A Recombinant Lentiviral Vegfr2-Silencing Vector Attenuates Roxarsone-Promoted Growth of Rat Vascular Endothelial Cells and Angiogenesis in Matrigel Plug and B16F10 Xenograft Models.

Abstract

Roxarsone (ROX) is widely used as a feed addictive for livestock and poultry. ROX promotes angiogenesis, which can lead to health problems, and it is necessary to identify methods to counter this angiogenic effect of ROX. The VEGF/VEGFR2 signaling pathway is involved in the growth and reconstruction of new blood vessels during angiogenesis. In this study, a recombinant lentiviral vector encoding Vegfr2 shRNA was transfected into rat vascular endothelial cells and used in mouse matrigel plug and melanoma xenograft models to investigate its potential to regulate ROX-induced angiogenesis and tumor growth. Treating endothelial cells with ROX increased cell proliferation, migration, and a tube-like structure of growth relative to the control group. The addition of the lentiviral Vegfr2-silencing vector significantly attenuated the effects of ROX on endothelial cells. The hemoglobin content of mouse matrigel plugs treated with ROX was increased significantly.
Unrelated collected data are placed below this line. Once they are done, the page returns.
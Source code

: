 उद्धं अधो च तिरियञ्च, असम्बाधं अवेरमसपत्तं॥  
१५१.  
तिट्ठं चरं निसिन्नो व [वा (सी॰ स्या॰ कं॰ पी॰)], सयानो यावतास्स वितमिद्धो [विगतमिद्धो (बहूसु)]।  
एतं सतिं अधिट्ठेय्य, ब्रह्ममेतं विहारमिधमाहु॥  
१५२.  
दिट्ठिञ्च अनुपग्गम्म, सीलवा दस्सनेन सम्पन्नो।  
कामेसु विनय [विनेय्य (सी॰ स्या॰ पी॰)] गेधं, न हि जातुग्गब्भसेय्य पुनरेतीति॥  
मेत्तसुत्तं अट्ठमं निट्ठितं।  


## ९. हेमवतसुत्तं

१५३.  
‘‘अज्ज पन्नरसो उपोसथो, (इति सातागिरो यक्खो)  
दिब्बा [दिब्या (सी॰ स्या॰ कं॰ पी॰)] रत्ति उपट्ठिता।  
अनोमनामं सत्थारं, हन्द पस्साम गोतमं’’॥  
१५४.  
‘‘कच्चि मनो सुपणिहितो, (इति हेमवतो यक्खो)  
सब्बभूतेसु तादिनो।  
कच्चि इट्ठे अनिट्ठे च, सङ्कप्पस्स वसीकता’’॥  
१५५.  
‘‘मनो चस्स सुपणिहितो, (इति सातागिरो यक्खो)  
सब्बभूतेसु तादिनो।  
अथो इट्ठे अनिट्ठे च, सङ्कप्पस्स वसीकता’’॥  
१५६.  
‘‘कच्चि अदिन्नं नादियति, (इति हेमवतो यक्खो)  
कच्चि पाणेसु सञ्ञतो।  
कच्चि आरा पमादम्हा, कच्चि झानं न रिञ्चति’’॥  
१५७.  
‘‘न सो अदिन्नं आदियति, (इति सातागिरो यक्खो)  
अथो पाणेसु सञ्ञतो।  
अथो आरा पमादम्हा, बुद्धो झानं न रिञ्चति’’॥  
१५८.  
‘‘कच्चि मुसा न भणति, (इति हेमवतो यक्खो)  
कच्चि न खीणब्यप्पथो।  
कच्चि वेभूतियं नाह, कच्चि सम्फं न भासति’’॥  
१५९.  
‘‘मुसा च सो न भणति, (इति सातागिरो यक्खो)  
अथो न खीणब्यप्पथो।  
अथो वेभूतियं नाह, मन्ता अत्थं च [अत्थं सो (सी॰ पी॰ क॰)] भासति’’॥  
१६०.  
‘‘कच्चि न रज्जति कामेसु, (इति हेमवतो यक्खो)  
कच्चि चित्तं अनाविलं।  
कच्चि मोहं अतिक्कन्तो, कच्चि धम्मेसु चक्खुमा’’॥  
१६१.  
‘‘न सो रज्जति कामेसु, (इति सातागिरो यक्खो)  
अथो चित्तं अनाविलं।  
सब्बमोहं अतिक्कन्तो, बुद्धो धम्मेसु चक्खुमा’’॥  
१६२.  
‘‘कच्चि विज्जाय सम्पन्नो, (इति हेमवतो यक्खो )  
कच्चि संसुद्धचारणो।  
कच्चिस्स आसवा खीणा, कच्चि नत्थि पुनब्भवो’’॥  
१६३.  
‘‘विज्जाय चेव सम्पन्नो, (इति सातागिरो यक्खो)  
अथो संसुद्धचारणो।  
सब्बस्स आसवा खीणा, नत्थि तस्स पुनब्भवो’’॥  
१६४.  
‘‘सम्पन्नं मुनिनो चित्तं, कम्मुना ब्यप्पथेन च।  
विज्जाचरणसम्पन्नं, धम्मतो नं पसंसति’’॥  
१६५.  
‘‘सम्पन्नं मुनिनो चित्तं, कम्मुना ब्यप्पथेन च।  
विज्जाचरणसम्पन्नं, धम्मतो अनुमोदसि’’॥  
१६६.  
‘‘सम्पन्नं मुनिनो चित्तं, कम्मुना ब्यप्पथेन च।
This effect was dramatically attenuated by the co-administration of shRNA targeting Vegfr2. The volume, weight and CD34 staining of the melanoma xenograft tumors increased by ROX were also attenuated by Vegfr2 silence. These results indicate that the down-regulation of VEGFR2 protein plays an inhibitory role in the ROX-promoted angiogenesis in vivo and in vitro. These data support the targeting of Vegfr2 gene as an effective means to treat ROX-induced angiogenesis and tumor growth.